Treatment for macular degeneration depends on the stage of the disease. The treatment for dry macular degeneration mostly involves close monitoring of the retina. In addition, nutritional support, sunglass use and lifestyle modifications are instituted.
The National Eye Institute’s (NEI) Age-Related Eye Disease Study (AREDS) found that the following dosage to be beneficial in slowing down macular degeneration:

  • 2 milligrams of copper as cupric oxide
  • 80 milligrams of zinc as zinc oxide
  • 500 milligrams of vitamin C
  • 400 International Units of vitamin E
  • 15 milligrams of beta-carotene

This may delay or prevent the progressing from intermediate to advanced stage and reduced the risk of vision loss by 25%. It is now standard of care for patients with macular degeneration to be on this vitamin supplementation. There are several commercially available formulation on the market. Dr. Duzman will advise you of the different formulation and make a recommendation based on the examination and your medical history.

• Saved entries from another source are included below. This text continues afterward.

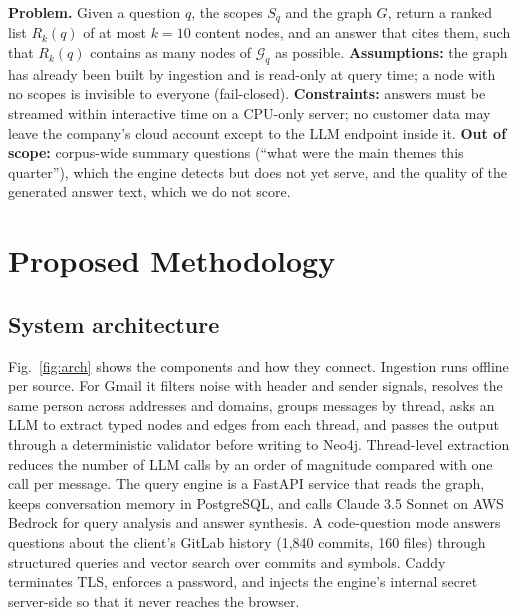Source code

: \documentclass[12pt,onecolumn,draftclsnofoot]{IEEEtran}
\begin{document}
\textbf{Problem.} Given a question $q$, the scopes $S_q$ and the graph $G$, return a ranked list $R_k(q)$ of at most $k=10$ content nodes, and an answer that cites them, such that $R_k(q)$ contains as many nodes of $\mathcal{G}_q$ as possible. \textbf{Assumptions:} the graph has already been built by ingestion and is read-only at query time; a node with no scopes is invisible to everyone (fail-closed). \textbf{Constraints:} answers must be streamed within interactive time on a CPU-only server; no customer data may leave the company's cloud account except to the LLM endpoint inside it. \textbf{Out of scope:} corpus-wide summary questions (``what were the main themes this quarter''), which the engine detects but does not yet serve, and the quality of the generated answer text, which we do not score.

\section{Proposed Methodology}

\subsection{System architecture}
Fig.~\ref{fig:arch} shows the components and how they connect. Ingestion runs offline per source. For Gmail it filters noise with header and sender signals, resolves the same person across addresses and domains, groups messages by thread, asks an LLM to extract typed nodes and edges from each thread, and passes the output through a deterministic validator before writing to Neo4j. Thread-level extraction reduces the number of LLM calls by an order of magnitude compared with one call per message. The query engine is a FastAPI service that reads the graph, keeps conversation memory in PostgreSQL, and calls Claude 3.5 Sonnet on AWS Bedrock for query analysis and answer synthesis. A code-question mode answers questions about the client's GitLab history (1,840 commits, 160 files) through structured queries and vector search over commits and symbols. Caddy terminates TLS, enforces a password, and injects the engine's internal secret server-side so that it never reaches the browser.
\end{document}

Always consult a physician before taking any supplements or changing your diet as the AREDS formula may be contraindicated due to other medical conditions or other medications.

Treatment of wet macular degeneration has been revolutionized in the past few years. In years past, lasering of the leaking retina blood vessels was all that was available. Although this may still be indicated in some cases, we have had several advancements of this treatment modality.

We are now able to inject medications that concentrate in the abnormal retinal vessels and when activated by low energy laser light, cause significant but localized therapeutic effect to gently arrest the abnormal vessels. This minimizes the collateral damage done to the surrounding tissue and maintains healthy tissue. This treatment modality is called photodynamic therapy.

Also in the past several years, medications such as Lucentis® and Avastin® have come into our treatment regimen. These medications are in a class called anti VEG-F medications. They work to inhibit chemicals that promote abnormal blood vessel formation. They are injected into the eye as a minor, painless procedure and are extremely helpful in reducing fluid accumulation in the retina and restoration of vision.

As different situations demand different therapeutic options, Dr. Duzman will discuss these with you if needed during your examination.